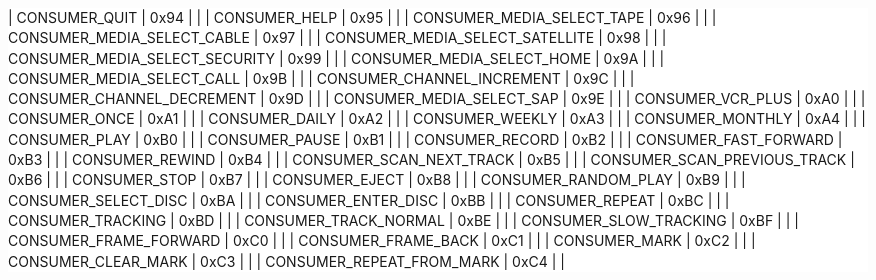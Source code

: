 | CONSUMER_QUIT                                       | 0x94       |                                                  |
| CONSUMER_HELP                                       | 0x95       |                                                  |
| CONSUMER_MEDIA_SELECT_TAPE                          | 0x96       |                                                  |
| CONSUMER_MEDIA_SELECT_CABLE                         | 0x97       |                                                  |
| CONSUMER_MEDIA_SELECT_SATELLITE                     | 0x98       |                                                  |
| CONSUMER_MEDIA_SELECT_SECURITY                      | 0x99       |                                                  |
| CONSUMER_MEDIA_SELECT_HOME                          | 0x9A       |                                                  |
| CONSUMER_MEDIA_SELECT_CALL                          | 0x9B       |                                                  |
| CONSUMER_CHANNEL_INCREMENT                          | 0x9C       |                                                  |
| CONSUMER_CHANNEL_DECREMENT                          | 0x9D       |                                                  |
| CONSUMER_MEDIA_SELECT_SAP                           | 0x9E       |                                                  |
| CONSUMER_VCR_PLUS                                   | 0xA0       |                                                  |
| CONSUMER_ONCE                                       | 0xA1       |                                                  |
| CONSUMER_DAILY                                      | 0xA2       |                                                  |
| CONSUMER_WEEKLY                                     | 0xA3       |                                                  |
| CONSUMER_MONTHLY                                    | 0xA4       |                                                  |
| CONSUMER_PLAY                                       | 0xB0       |                                                  |
| CONSUMER_PAUSE                                      | 0xB1       |                                                  |
| CONSUMER_RECORD                                     | 0xB2       |                                                  |
| CONSUMER_FAST_FORWARD                               | 0xB3       |                                                  |
| CONSUMER_REWIND                                     | 0xB4       |                                                  |
| CONSUMER_SCAN_NEXT_TRACK                            | 0xB5       |                                                  |
| CONSUMER_SCAN_PREVIOUS_TRACK                        | 0xB6       |                                                  |
| CONSUMER_STOP                                       | 0xB7       |                                                  |
| CONSUMER_EJECT                                      | 0xB8       |                                                  |
| CONSUMER_RANDOM_PLAY                                | 0xB9       |                                                  |
| CONSUMER_SELECT_DISC                                | 0xBA       |                                                  |
| CONSUMER_ENTER_DISC                                 | 0xBB       |                                                  |
| CONSUMER_REPEAT                                     | 0xBC       |                                                  |
| CONSUMER_TRACKING                                   | 0xBD       |                                                  |
| CONSUMER_TRACK_NORMAL                               | 0xBE       |                                                  |
| CONSUMER_SLOW_TRACKING                              | 0xBF       |                                                  |
| CONSUMER_FRAME_FORWARD                              | 0xC0       |                                                  |
| CONSUMER_FRAME_BACK                                 | 0xC1       |                                                  |
| CONSUMER_MARK                                       | 0xC2       |                                                  |
| CONSUMER_CLEAR_MARK                                 | 0xC3       |                                                  |
| CONSUMER_REPEAT_FROM_MARK                           | 0xC4       |                                                  |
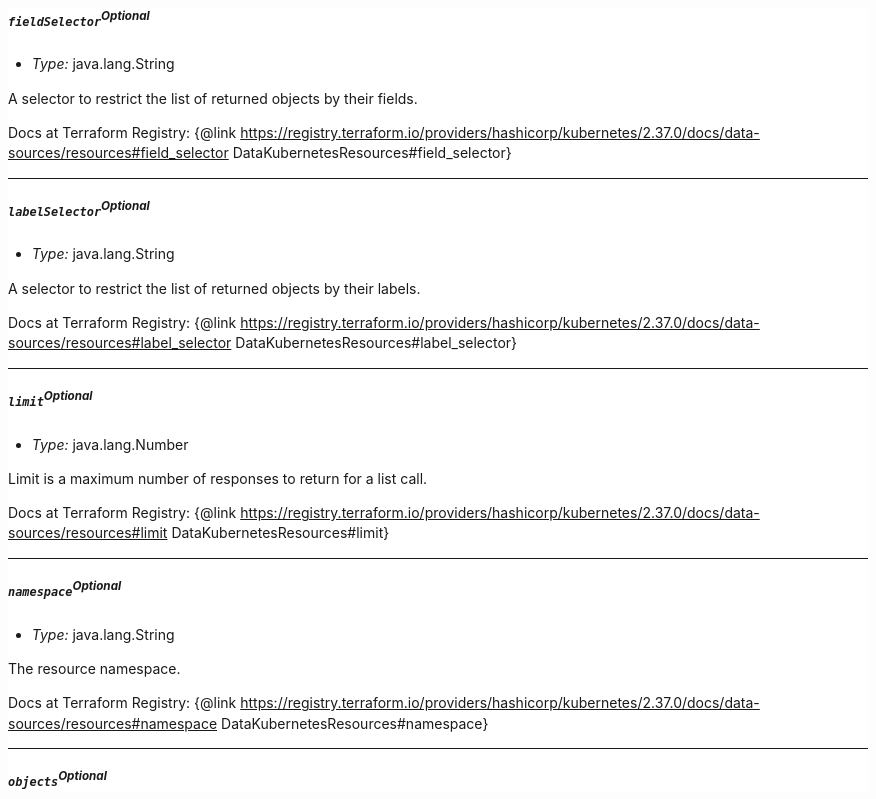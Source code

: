 
##### `fieldSelector`<sup>Optional</sup> <a name="fieldSelector" id="@cdktf/provider-kubernetes.dataKubernetesResources.DataKubernetesResources.Initializer.parameter.fieldSelector"></a>

- *Type:* java.lang.String

A selector to restrict the list of returned objects by their fields.

Docs at Terraform Registry: {@link https://registry.terraform.io/providers/hashicorp/kubernetes/2.37.0/docs/data-sources/resources#field_selector DataKubernetesResources#field_selector}

---

##### `labelSelector`<sup>Optional</sup> <a name="labelSelector" id="@cdktf/provider-kubernetes.dataKubernetesResources.DataKubernetesResources.Initializer.parameter.labelSelector"></a>

- *Type:* java.lang.String

A selector to restrict the list of returned objects by their labels.

Docs at Terraform Registry: {@link https://registry.terraform.io/providers/hashicorp/kubernetes/2.37.0/docs/data-sources/resources#label_selector DataKubernetesResources#label_selector}

---

##### `limit`<sup>Optional</sup> <a name="limit" id="@cdktf/provider-kubernetes.dataKubernetesResources.DataKubernetesResources.Initializer.parameter.limit"></a>

- *Type:* java.lang.Number

Limit is a maximum number of responses to return for a list call.

Docs at Terraform Registry: {@link https://registry.terraform.io/providers/hashicorp/kubernetes/2.37.0/docs/data-sources/resources#limit DataKubernetesResources#limit}

---

##### `namespace`<sup>Optional</sup> <a name="namespace" id="@cdktf/provider-kubernetes.dataKubernetesResources.DataKubernetesResources.Initializer.parameter.namespace"></a>

- *Type:* java.lang.String

The resource namespace.

Docs at Terraform Registry: {@link https://registry.terraform.io/providers/hashicorp/kubernetes/2.37.0/docs/data-sources/resources#namespace DataKubernetesResources#namespace}

---

##### `objects`<sup>Optional</sup> <a name="objects" id="@cdktf/provider-kubernetes.dataKubernetesResources.DataKubernetesResources.Initializer.parameter.objects"></a>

# Aim of the exercise
Copy the whole of the material above exactly, but not its images.

# Result
Source code

: | CONSUMER_QUIT                                       | 0x94       |                                                  |
| CONSUMER_HELP                                       | 0x95       |                                                  |
| CONSUMER_MEDIA_SELECT_TAPE                          | 0x96       |                                                  |
| CONSUMER_MEDIA_SELECT_CABLE                         | 0x97       |                                                  |
| CONSUMER_MEDIA_SELECT_SATELLITE                     | 0x98       |                                                  |
| CONSUMER_MEDIA_SELECT_SECURITY                      | 0x99       |                                                  |
| CONSUMER_MEDIA_SELECT_HOME                          | 0x9A       |                                                  |
| CONSUMER_MEDIA_SELECT_CALL                          | 0x9B       |                                                  |
| CONSUMER_CHANNEL_INCREMENT                          | 0x9C       |                                                  |
| CONSUMER_CHANNEL_DECREMENT                          | 0x9D       |                                                  |
| CONSUMER_MEDIA_SELECT_SAP                           | 0x9E       |                                                  |
| CONSUMER_VCR_PLUS                                   | 0xA0       |                                                  |
| CONSUMER_ONCE                                       | 0xA1       |                                                  |
| CONSUMER_DAILY                                      | 0xA2       |                                                  |
| CONSUMER_WEEKLY                                     | 0xA3       |                                                  |
| CONSUMER_MONTHLY                                    | 0xA4       |                                                  |
| CONSUMER_PLAY                                       | 0xB0       |                                                  |
| CONSUMER_PAUSE                                      | 0xB1       |                                                  |
| CONSUMER_RECORD                                     | 0xB2       |                                                  |
| CONSUMER_FAST_FORWARD                               | 0xB3       |                                                  |
| CONSUMER_REWIND                                     | 0xB4       |                                                  |
| CONSUMER_SCAN_NEXT_TRACK                            | 0xB5       |                                                  |
| CONSUMER_SCAN_PREVIOUS_TRACK                        | 0xB6       |                                                  |
| CONSUMER_STOP                                       | 0xB7       |                                                  |
| CONSUMER_EJECT                                      | 0xB8       |                                                  |
| CONSUMER_RANDOM_PLAY                                | 0xB9       |                                                  |
| CONSUMER_SELECT_DISC                                | 0xBA       |                                                  |
| CONSUMER_ENTER_DISC                                 | 0xBB       |                                                  |
| CONSUMER_REPEAT                                     | 0xBC       |                                                  |
| CONSUMER_TRACKING                                   | 0xBD       |                                                  |
| CONSUMER_TRACK_NORMAL                               | 0xBE       |                                                  |
| CONSUMER_SLOW_TRACKING                              | 0xBF       |                                                  |
| CONSUMER_FRAME_FORWARD                              | 0xC0       |                                                  |
| CONSUMER_FRAME_BACK                                 | 0xC1       |                                                  |
| CONSUMER_MARK                                       | 0xC2       |                                                  |
| CONSUMER_CLEAR_MARK                                 | 0xC3       |                                                  |
| CONSUMER_REPEAT_FROM_MARK                           | 0xC4       |                                                  |
Source code

: 
##### `fieldSelector`<sup>Optional</sup> <a name="fieldSelector" id="@cdktf/provider-kubernetes.dataKubernetesResources.DataKubernetesResources.Initializer.parameter.fieldSelector"></a>

- *Type:* java.lang.String

A selector to restrict the list of returned objects by their fields.

Docs at Terraform Registry: {@link https://registry.terraform.io/providers/hashicorp/kubernetes/2.37.0/docs/data-sources/resources#field_selector DataKubernetesResources#field_selector}

---

##### `labelSelector`<sup>Optional</sup> <a name="labelSelector" id="@cdktf/provider-kubernetes.dataKubernetesResources.DataKubernetesResources.Initializer.parameter.labelSelector"></a>

- *Type:* java.lang.String

A selector to restrict the list of returned objects by their labels.

Docs at Terraform Registry: {@link https://registry.terraform.io/providers/hashicorp/kubernetes/2.37.0/docs/data-sources/resources#label_selector DataKubernetesResources#label_selector}

---

##### `limit`<sup>Optional</sup> <a name="limit" id="@cdktf/provider-kubernetes.dataKubernetesResources.DataKubernetesResources.Initializer.parameter.limit"></a>

- *Type:* java.lang.Number

Limit is a maximum number of responses to return for a list call.

Docs at Terraform Registry: {@link https://registry.terraform.io/providers/hashicorp/kubernetes/2.37.0/docs/data-sources/resources#limit DataKubernetesResources#limit}

---

##### `namespace`<sup>Optional</sup> <a name="namespace" id="@cdktf/provider-kubernetes.dataKubernetesResources.DataKubernetesResources.Initializer.parameter.namespace"></a>

- *Type:* java.lang.String

The resource namespace.

Docs at Terraform Registry: {@link https://registry.terraform.io/providers/hashicorp/kubernetes/2.37.0/docs/data-sources/resources#namespace DataKubernetesResources#namespace}

---

##### `objects`<sup>Optional</sup> <a name="objects" id="@cdktf/provider-kubernetes.dataKubernetesResources.DataKubernetesResources.Initializer.parameter.objects"></a>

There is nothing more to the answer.